Dragged along by a booming China, East Asian countries should grow 7.6 percent this year, their best result since the region's 1997 financial crisis, the Asian Development Bank (ADB) said yesterday.
Barring an unlikely Chinese crash, an oil price spike and a "disorderly adjustment of the US current account deficit," growth should moderate to a still "solid" 6.5 percent next year, it said in an updated forecast.
The ADB advised fiscal consolidation across the region, especially among the region's larger economies, with the exceptions of South Korea and Singapore.
With the exceptions of Malaysia and Thailand, and to a lesser extent South Korea, monetary policy also needs to be tightened, especially with inflation edging up, the Manila-based lender said.
East Asian economies should also improve exchange-rate flexibility and pursue structural reforms to invigorate private investment as regional inflation rises, global electronics demand softens and the US and Japanese economies ease up, it added.
"With most industrial countries posting robust growth, the external environment facing East Asia has continued to be favorable this year," it said.

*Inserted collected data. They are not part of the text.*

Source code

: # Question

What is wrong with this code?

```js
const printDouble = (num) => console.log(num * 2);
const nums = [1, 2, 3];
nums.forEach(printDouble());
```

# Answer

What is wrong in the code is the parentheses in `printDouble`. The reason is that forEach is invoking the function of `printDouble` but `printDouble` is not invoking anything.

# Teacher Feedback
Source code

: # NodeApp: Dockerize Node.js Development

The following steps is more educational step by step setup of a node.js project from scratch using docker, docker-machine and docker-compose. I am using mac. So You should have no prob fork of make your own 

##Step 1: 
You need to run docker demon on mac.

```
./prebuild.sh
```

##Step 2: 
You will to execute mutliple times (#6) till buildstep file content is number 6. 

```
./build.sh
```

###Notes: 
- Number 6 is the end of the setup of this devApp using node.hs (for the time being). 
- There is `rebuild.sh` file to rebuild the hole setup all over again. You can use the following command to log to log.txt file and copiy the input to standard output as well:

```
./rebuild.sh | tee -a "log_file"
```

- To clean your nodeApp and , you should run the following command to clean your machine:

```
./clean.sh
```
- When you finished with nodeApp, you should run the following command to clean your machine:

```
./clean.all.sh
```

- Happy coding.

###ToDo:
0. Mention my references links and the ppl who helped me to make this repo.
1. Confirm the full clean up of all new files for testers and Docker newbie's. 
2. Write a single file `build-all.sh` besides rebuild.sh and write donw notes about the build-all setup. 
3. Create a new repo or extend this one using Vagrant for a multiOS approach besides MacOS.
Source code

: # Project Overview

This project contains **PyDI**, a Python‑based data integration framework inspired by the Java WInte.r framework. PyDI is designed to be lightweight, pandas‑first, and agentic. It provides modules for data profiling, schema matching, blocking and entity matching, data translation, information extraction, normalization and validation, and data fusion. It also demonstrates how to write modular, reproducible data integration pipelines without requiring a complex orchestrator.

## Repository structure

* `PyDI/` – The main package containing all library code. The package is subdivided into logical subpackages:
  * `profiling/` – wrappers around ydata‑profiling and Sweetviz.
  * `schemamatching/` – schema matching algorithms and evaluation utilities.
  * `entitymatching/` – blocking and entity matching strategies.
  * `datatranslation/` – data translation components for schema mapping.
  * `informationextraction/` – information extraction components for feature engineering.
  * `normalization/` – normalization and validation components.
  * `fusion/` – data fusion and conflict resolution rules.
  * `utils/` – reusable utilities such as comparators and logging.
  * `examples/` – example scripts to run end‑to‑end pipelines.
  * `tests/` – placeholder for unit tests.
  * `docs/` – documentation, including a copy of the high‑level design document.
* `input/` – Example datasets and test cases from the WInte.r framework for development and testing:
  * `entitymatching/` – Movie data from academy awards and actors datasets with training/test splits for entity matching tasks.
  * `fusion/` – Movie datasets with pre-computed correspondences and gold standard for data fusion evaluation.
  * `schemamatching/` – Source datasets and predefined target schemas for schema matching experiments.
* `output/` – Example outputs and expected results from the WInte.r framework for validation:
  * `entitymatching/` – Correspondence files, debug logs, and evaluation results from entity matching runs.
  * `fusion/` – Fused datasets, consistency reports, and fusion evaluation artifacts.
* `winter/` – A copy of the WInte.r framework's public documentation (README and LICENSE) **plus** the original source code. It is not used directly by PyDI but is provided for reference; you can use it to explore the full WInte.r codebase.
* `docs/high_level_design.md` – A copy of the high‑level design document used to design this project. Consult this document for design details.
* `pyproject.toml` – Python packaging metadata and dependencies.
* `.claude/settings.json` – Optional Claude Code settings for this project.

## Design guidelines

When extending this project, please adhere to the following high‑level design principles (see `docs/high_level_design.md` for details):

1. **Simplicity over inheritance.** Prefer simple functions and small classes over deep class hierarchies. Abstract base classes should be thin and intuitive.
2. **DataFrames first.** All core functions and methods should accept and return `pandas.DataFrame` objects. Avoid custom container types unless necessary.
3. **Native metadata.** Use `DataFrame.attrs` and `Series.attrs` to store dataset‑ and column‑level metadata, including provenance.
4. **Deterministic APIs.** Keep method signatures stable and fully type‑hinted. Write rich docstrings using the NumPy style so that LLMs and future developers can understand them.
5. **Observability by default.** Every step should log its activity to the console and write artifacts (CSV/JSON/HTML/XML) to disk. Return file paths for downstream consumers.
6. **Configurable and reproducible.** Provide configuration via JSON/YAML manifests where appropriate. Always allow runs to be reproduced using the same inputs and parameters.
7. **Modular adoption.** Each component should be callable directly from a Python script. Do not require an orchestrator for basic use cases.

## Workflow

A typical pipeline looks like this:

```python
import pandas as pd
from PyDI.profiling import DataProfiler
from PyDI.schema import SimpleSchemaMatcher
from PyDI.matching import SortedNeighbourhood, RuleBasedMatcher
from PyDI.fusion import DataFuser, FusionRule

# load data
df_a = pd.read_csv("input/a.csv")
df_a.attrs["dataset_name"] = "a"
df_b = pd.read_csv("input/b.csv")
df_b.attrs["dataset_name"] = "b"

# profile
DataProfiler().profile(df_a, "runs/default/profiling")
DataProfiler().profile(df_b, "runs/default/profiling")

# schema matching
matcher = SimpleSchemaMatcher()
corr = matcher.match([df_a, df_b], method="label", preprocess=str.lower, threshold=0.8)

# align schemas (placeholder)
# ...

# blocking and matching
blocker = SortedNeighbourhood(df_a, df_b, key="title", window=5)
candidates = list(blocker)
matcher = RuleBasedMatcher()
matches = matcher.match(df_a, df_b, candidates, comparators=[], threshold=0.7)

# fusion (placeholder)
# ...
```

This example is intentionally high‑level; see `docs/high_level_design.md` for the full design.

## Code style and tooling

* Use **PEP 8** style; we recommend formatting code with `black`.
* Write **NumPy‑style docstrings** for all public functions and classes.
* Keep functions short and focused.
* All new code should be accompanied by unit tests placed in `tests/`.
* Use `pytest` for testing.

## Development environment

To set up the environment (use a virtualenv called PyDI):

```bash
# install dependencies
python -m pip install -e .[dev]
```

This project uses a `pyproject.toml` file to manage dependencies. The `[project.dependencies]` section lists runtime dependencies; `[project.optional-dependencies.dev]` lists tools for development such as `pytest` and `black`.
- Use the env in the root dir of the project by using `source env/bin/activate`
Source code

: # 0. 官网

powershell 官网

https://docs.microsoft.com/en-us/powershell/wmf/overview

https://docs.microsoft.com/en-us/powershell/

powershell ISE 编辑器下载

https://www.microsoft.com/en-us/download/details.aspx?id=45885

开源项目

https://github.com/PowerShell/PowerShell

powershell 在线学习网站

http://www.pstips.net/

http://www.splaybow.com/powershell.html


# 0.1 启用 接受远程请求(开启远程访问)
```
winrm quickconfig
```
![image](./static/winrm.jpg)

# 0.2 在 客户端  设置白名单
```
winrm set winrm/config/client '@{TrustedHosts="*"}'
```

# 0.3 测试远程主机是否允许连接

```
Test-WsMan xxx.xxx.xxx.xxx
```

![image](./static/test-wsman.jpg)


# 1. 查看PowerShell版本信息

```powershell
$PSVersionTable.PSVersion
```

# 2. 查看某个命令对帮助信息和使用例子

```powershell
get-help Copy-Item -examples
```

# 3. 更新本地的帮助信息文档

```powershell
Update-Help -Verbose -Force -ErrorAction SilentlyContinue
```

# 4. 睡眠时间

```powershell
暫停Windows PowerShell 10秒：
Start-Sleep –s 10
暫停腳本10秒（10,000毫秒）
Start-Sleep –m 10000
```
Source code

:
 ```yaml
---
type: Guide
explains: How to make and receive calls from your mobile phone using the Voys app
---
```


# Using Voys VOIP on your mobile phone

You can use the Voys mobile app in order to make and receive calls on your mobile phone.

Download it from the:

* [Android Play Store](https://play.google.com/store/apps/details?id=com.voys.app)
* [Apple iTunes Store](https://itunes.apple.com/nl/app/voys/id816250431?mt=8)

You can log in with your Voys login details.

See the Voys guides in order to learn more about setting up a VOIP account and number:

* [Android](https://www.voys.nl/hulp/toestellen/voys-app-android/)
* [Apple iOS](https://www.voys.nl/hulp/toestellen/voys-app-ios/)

"It is expected to be less favorable in 2005 as growth in the US and Japan slows from this year's high level and the global electronics sector softens," it said.
Electronics exports of US$361 billion accounted for 34 percent of the region's merchandise shipments last year.
The bank raised its growth forecasts for China to 9.3 percent from 8.7 percent for this year, and 8.0 percent from 7.7 percent next year.
It raised this year's forecasts for Singapore to 8.3 percent from 6.9 percent, and Malaysia to 7.1 percent from 6.5 percent.
However, next year's outlook for the latter two countries were cut slightly to 4.4 percent from 4.7 percent and 5.4 percent from 5.6 percent, respectively.
The forecast for South Korea dimmed to 4.8 percent growth from 5.4 percent this year, and 4.2 percent from 4.9 percent for next year.
The report warned that a sharper-than-expected economic slowdown in China "would hurt next year's growth prospects in several East Asian countries" but it would also "lower the risk of higher oil prices, given that [China's] rapid growth has been a significant factor in this year's rise in oil prices."
Thailand, Singapore, the Philippines, Malaysia and South Korea would be most at risk of a sharp cooling in China's rampant economy.